Your assignment: Report every line of the entries that contains the word "engine".

[Collected data]
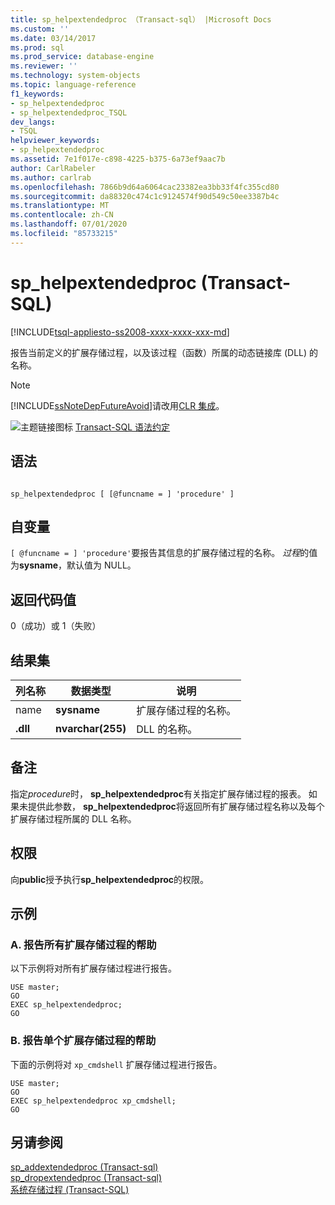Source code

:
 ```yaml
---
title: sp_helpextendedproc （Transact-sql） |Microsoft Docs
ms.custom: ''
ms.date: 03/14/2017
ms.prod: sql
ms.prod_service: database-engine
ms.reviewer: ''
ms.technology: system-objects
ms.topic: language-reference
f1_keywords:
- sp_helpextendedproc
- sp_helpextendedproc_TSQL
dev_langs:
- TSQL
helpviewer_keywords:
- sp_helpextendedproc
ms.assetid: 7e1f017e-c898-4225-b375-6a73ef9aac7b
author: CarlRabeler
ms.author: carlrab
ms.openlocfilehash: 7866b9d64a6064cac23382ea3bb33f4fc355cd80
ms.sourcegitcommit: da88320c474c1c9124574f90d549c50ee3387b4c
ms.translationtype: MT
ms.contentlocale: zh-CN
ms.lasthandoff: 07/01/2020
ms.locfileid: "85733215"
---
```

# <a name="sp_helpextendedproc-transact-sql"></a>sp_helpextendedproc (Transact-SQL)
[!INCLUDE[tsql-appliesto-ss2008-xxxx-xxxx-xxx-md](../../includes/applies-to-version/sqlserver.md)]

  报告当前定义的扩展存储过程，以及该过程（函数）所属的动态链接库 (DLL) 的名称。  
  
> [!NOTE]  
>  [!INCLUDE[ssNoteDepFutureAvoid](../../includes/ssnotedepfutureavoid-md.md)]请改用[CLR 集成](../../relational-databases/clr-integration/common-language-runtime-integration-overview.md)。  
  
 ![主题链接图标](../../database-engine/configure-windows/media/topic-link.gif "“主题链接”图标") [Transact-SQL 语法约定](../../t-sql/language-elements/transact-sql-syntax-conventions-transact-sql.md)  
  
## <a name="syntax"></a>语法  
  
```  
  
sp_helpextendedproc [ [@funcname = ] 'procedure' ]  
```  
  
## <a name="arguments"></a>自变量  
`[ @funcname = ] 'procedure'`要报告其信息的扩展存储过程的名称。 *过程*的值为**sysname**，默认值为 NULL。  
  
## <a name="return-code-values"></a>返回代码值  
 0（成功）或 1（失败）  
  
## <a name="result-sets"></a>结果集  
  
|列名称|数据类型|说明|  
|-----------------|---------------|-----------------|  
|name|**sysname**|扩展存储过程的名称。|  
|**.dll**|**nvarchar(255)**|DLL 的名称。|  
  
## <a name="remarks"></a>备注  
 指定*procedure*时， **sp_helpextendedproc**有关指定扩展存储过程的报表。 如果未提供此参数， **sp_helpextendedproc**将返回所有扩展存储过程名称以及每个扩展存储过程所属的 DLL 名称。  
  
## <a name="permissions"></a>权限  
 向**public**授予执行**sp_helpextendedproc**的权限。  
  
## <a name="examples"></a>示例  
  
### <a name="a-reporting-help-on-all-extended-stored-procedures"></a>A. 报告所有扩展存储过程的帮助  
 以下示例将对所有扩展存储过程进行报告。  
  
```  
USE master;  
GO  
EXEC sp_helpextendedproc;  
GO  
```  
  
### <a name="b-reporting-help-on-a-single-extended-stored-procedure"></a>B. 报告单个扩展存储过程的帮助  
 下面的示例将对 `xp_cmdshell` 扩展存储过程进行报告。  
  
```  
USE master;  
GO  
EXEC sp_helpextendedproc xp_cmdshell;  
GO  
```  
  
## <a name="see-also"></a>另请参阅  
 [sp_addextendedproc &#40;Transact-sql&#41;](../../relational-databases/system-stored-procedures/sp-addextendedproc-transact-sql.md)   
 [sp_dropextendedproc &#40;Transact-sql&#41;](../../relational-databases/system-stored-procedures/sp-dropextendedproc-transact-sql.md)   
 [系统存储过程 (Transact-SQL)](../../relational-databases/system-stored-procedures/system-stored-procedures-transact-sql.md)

Answer section:
ms.prod_service: database-engine
 ![主题链接图标](../../database-engine/configure-windows/media/topic-link.gif "“主题链接”图标") [Transact-SQL 语法约定](../../t-sql/language-elements/transact-sql-syntax-conventions-transact-sql.md)  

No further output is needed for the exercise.